Records for the task:

★ ★ ★ ★ ★

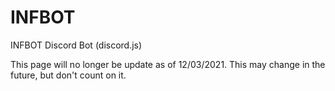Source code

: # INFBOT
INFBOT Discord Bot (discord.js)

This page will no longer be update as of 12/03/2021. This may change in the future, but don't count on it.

★ ★ ★ ★ ★

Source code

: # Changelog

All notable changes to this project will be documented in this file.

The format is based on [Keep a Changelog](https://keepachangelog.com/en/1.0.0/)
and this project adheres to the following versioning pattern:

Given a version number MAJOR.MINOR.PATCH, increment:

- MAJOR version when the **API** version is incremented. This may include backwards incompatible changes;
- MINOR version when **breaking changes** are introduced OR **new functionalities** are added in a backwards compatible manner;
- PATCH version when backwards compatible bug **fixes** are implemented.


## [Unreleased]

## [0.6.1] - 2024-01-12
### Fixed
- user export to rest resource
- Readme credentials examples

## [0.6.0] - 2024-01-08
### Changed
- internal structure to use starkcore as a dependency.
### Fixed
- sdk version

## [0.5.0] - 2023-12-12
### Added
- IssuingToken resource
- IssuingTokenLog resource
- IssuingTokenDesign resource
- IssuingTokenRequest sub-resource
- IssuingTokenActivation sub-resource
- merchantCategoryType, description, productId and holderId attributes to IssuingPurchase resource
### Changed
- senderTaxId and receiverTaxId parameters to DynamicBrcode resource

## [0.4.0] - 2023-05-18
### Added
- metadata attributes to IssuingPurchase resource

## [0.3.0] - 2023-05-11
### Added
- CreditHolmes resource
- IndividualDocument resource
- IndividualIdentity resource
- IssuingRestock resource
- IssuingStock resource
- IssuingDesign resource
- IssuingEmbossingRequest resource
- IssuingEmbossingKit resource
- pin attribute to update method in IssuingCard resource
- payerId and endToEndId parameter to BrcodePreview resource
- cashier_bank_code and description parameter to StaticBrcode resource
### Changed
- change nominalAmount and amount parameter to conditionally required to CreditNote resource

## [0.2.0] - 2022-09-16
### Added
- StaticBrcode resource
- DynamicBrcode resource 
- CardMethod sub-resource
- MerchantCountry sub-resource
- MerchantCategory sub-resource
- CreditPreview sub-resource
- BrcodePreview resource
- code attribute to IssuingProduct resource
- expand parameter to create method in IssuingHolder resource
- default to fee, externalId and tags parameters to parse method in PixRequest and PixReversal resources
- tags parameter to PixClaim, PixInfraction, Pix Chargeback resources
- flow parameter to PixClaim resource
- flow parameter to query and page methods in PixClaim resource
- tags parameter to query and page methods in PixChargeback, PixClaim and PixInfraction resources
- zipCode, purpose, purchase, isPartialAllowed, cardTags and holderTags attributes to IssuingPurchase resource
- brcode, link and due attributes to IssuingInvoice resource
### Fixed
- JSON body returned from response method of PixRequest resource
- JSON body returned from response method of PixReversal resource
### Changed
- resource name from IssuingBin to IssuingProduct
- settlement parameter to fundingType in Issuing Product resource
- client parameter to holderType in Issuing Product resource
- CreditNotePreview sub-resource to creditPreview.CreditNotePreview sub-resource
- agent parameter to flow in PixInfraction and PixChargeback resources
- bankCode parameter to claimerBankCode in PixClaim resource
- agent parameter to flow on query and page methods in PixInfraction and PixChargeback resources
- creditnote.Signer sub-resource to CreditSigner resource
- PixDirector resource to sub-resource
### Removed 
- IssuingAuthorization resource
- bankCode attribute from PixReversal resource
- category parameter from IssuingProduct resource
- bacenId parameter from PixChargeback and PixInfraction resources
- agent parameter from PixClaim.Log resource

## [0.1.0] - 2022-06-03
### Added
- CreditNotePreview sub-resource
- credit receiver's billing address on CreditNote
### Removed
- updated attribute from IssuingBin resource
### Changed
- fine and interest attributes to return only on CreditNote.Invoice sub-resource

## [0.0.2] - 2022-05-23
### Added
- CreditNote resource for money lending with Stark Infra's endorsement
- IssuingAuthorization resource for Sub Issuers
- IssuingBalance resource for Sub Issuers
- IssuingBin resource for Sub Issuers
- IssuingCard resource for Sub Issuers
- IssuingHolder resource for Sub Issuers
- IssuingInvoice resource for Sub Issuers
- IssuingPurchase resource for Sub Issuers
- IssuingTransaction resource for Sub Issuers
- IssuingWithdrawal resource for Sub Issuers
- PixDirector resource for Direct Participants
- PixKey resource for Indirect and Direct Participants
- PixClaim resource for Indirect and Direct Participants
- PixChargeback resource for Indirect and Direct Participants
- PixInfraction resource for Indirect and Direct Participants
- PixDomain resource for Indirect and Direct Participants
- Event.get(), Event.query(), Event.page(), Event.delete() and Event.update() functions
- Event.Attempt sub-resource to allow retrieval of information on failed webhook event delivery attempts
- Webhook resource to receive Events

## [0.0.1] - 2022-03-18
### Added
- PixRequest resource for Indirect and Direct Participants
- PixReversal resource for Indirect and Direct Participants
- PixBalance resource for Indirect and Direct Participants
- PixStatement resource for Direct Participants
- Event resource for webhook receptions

★ ★ ★ ★ ★

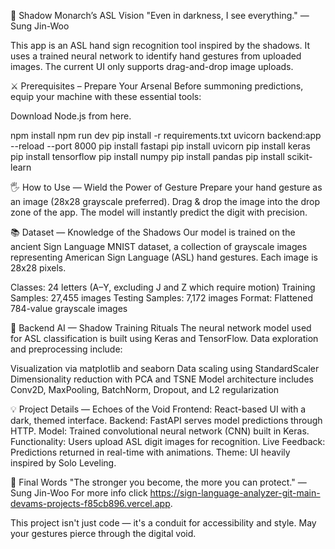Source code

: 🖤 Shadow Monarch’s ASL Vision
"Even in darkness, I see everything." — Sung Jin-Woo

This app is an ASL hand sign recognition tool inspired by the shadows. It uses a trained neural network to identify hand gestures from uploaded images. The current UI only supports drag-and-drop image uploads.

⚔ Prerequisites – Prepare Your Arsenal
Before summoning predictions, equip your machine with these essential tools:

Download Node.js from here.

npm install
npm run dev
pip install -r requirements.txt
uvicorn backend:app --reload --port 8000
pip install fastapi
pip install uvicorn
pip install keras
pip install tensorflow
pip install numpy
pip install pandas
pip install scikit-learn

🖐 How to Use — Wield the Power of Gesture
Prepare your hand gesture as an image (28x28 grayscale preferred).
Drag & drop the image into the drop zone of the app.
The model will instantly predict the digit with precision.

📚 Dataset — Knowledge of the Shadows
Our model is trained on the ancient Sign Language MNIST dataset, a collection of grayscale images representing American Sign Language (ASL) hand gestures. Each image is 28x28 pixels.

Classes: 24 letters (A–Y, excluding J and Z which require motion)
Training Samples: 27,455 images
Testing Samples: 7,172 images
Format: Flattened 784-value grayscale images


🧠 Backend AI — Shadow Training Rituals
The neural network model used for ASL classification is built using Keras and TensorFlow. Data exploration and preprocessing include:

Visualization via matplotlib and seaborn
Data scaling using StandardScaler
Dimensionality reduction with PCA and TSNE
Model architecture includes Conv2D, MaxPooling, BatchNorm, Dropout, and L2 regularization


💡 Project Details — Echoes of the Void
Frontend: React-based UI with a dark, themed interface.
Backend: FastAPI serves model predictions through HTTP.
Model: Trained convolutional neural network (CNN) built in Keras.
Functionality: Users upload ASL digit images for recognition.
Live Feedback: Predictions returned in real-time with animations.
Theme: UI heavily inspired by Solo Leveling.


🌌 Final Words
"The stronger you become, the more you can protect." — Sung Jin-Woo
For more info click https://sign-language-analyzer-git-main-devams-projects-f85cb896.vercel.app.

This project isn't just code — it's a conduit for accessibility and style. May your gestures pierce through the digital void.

★ ★ ★ ★ ★

Directions: Check each line of the listing for "returned". Show those that have it.

Response for this exercise:
- JSON body returned from response method of PixRequest resource
- JSON body returned from response method of PixReversal resource
Live Feedback: Predictions returned in real-time with animations.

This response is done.